Each block in the chain stores "transactions" that are cryptographically secure hashes of the content of a URL. To archive an entire page, which may link to various resource URLs, you would need multiple transactions; one for each resource. Effectively, a transaction acts like a claim that a page looked a certain way on a certain date.
Mining operates like a normal blockchain where blocks are validated by other parties based on downloading the content of the URL, comparing it to the hash, and discarding the block if the content doesn't hash to the same value. Miners are compensated either with a type of in-chain currency or a smart contract granting them another cryptocurrency based on how many blocks they mine.
This system still has a few flaws:
1) Websites could still prevent their archival by changing the website on each access. Since each node in the network downloads the page independently, the downloads must all serve the same content for the transaction to validate.
2) Malicious miners could request archival of a website, then change the content of the website as soon as a new block is mined.
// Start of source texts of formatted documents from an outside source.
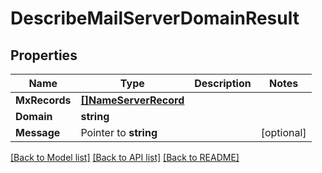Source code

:# DescribeMailServerDomainResult

## Properties

Name | Type | Description | Notes
------------ | ------------- | ------------- | -------------
**MxRecords** | [**[]NameServerRecord**](NameServerRecord) |  | 
**Domain** | **string** |  | 
**Message** | Pointer to **string** |  | [optional] 

[[Back to Model list]](../README#documentation-for-models) [[Back to API list]](../README#documentation-for-api-endpoints) [[Back to README]](../README)


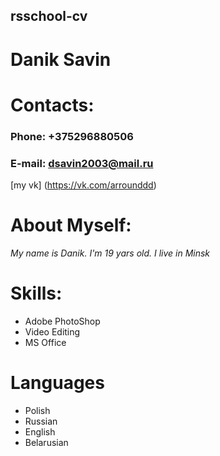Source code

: ## rsschool-cv

# Danik Savin

# Contacts:
### Phone: +375296880506
### E-mail: dsavin2003@mail.ru
[my vk] (https://vk.com/arrounddd)
# About Myself:
_My name is Danik. I'm 19 yars old. I live in Minsk_

# Skills: 
- Adobe PhotoShop
- Video Editing
- MS Office
 
 # Languages
 - Polish
 - Russian 
 - English
 - Belarusian

 <p>
 <br>
 <br>
 </p>

 <img scr="rs_school_img" width="100"/>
With enough luck, they can prevent the verification of a new block, stopping the original miner from claiming their reward.
The problem statement in the blog post covers these issues and sticks to validatation of a already-downloaded cache.
> If I want to contribute my own crawl results, how can the Archive verify that I didn’t forge the pages I’m submitting?
Using a blockchain for this solves nothing and only introduces new problems.
The IA uses a MITM proxy  to produce WARC files from intercepted traffic. Another software suite for producing high-fidelity archives injects JS  into pages served by its MITM proxy.
"DECO is a privacy-preserving oracle protocol. Using cryptographic techniques, it lets users prove facts about their web (TLS) sessions to oracles while hiding privacy-sensitive data."
It makes me wonder if some day we could break our data out of their silos by storing responses from the sites where we currently have our accounts. In theory, my account on this site should be able to express a "like" on a Tweet, or an up-vote on a Reddit post.
I'm not sure how to do that in a way that doesn't break privacy expectations, and that doesn't involve using a blockchain somewhere, unfortunately.
There are probably a few pieces missing beyond WebMention to make a decentralised pseudonymous reputation/voting system, but you're right that I should follow the IndieWeb stuff more closely.
"...not terribly useful but still interesting enough to share.
Say you want to give somebody a copy of a web page that you’ve previously retrieved, and you want to convince them that what you’re giving them really did come from the original web server at some point."
Solving this fixes journalism and "fake news". Mostly.
Imagine coupling this with QuoteBack, recently featured on the HackerNews front page.
Journalism: cite your sources, share you data, sign your work. Anything less is gossip.
We want the server to attest that the content I'm signing is valid, and you can't introduce PGP into a normal HTTPS browsing session without a new protocol.